RECORDS SHOWN:
━━━━

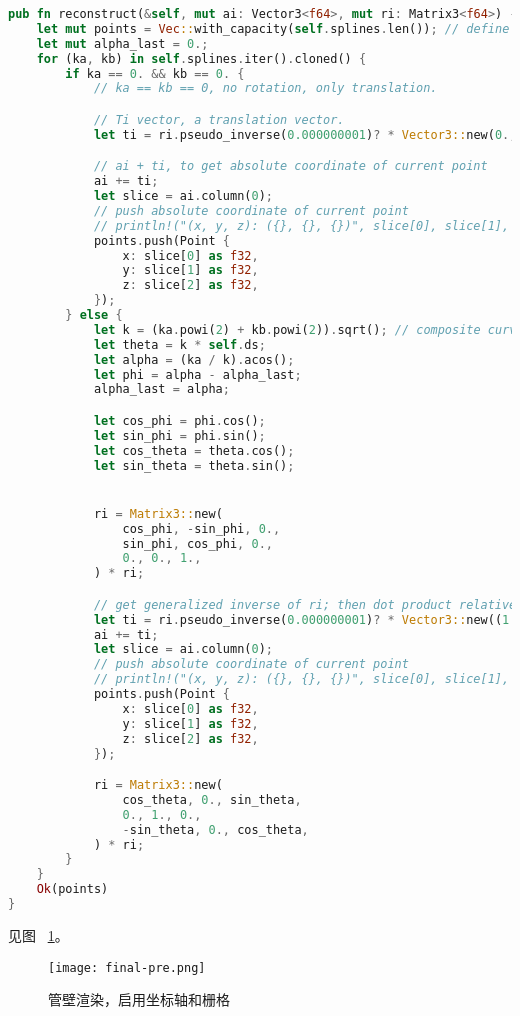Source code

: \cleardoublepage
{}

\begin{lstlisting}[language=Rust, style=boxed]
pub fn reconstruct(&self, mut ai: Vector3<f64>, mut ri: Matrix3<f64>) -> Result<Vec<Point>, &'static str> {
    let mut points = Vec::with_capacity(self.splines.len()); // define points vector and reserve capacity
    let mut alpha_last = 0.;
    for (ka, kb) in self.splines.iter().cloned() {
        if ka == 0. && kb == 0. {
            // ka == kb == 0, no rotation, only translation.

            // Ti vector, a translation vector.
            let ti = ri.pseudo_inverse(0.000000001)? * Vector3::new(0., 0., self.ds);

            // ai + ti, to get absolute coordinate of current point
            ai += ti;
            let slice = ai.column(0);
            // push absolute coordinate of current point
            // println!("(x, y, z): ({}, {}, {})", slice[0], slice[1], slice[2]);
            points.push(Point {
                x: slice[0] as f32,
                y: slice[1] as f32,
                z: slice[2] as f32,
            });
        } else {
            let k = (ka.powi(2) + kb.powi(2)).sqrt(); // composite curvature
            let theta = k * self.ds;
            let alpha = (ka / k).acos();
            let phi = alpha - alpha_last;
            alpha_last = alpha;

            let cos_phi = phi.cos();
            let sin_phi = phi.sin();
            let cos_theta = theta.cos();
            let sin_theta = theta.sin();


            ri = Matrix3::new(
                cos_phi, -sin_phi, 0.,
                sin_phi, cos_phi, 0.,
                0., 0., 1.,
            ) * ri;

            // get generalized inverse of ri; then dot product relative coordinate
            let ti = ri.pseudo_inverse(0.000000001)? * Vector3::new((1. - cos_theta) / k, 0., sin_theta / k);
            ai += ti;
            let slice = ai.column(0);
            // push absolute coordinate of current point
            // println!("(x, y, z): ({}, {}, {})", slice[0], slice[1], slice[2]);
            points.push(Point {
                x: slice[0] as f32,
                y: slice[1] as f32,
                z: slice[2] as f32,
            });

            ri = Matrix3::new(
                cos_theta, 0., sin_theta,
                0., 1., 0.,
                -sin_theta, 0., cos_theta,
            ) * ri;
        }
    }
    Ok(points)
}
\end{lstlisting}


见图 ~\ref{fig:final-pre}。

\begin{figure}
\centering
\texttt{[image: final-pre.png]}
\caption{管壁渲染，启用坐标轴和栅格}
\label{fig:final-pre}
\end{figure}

━━━━

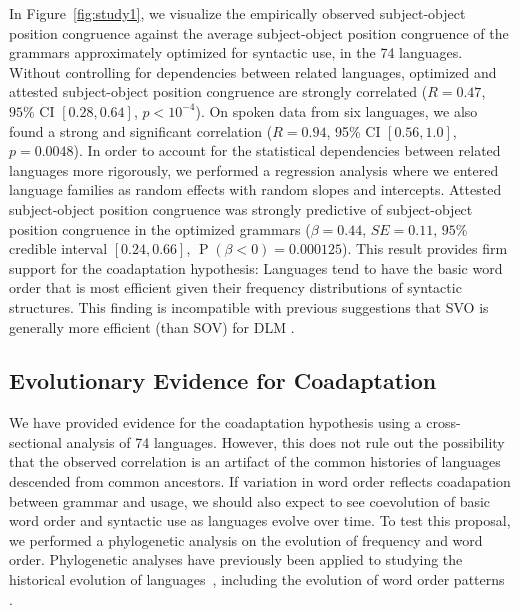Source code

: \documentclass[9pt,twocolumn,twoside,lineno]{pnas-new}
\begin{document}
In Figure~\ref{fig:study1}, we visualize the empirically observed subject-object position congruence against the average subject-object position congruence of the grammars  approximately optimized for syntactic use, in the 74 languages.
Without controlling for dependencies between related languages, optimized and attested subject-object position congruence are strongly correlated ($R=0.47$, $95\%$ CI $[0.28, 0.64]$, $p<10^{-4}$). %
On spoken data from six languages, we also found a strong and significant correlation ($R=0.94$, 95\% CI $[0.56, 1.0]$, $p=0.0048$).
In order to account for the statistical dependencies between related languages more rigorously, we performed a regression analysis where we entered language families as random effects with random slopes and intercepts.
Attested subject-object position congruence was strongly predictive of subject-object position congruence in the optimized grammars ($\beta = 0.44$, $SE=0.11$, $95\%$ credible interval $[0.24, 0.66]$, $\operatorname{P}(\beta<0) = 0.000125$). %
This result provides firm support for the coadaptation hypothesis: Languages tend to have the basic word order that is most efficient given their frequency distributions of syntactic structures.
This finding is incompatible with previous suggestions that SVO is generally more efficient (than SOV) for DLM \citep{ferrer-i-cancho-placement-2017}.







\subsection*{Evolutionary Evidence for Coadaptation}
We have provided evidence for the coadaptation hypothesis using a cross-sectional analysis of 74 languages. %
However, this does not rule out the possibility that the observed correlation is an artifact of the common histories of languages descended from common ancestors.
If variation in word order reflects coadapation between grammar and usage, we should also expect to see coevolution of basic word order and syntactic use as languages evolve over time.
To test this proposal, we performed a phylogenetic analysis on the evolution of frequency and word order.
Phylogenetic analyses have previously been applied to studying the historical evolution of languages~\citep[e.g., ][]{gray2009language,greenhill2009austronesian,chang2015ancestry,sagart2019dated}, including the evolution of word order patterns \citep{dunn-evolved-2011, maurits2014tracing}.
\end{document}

━━━━

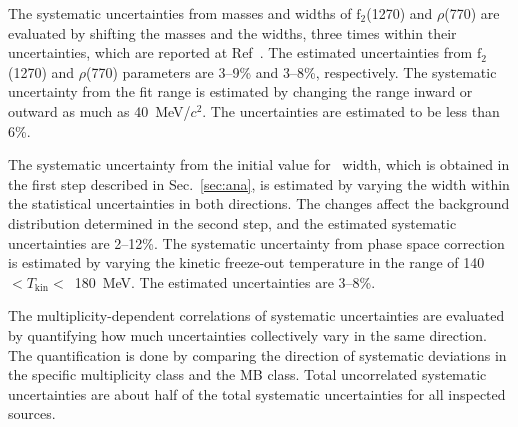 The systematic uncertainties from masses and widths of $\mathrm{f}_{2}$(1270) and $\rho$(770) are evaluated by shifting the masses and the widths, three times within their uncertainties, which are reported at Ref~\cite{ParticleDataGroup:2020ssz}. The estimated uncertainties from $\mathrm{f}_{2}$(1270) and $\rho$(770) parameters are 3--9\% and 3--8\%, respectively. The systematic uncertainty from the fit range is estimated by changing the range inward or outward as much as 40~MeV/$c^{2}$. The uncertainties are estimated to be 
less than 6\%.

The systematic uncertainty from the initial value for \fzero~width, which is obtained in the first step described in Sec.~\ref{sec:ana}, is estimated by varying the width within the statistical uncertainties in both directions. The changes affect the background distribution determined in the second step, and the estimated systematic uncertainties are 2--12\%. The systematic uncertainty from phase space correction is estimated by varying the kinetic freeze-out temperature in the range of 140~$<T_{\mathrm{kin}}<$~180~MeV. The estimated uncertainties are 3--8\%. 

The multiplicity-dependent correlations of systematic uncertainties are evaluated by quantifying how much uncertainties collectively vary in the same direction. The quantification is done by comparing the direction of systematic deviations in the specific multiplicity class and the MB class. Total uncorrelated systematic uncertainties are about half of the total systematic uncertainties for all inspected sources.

━━━━

YOUR ASSIGNMENT:
Show the lines above with "points".

TASK ANSWER:
    let mut points = Vec::with_capacity(self.splines.len()); // define points vector and reserve capacity
            points.push(Point {
            points.push(Point {
    Ok(points)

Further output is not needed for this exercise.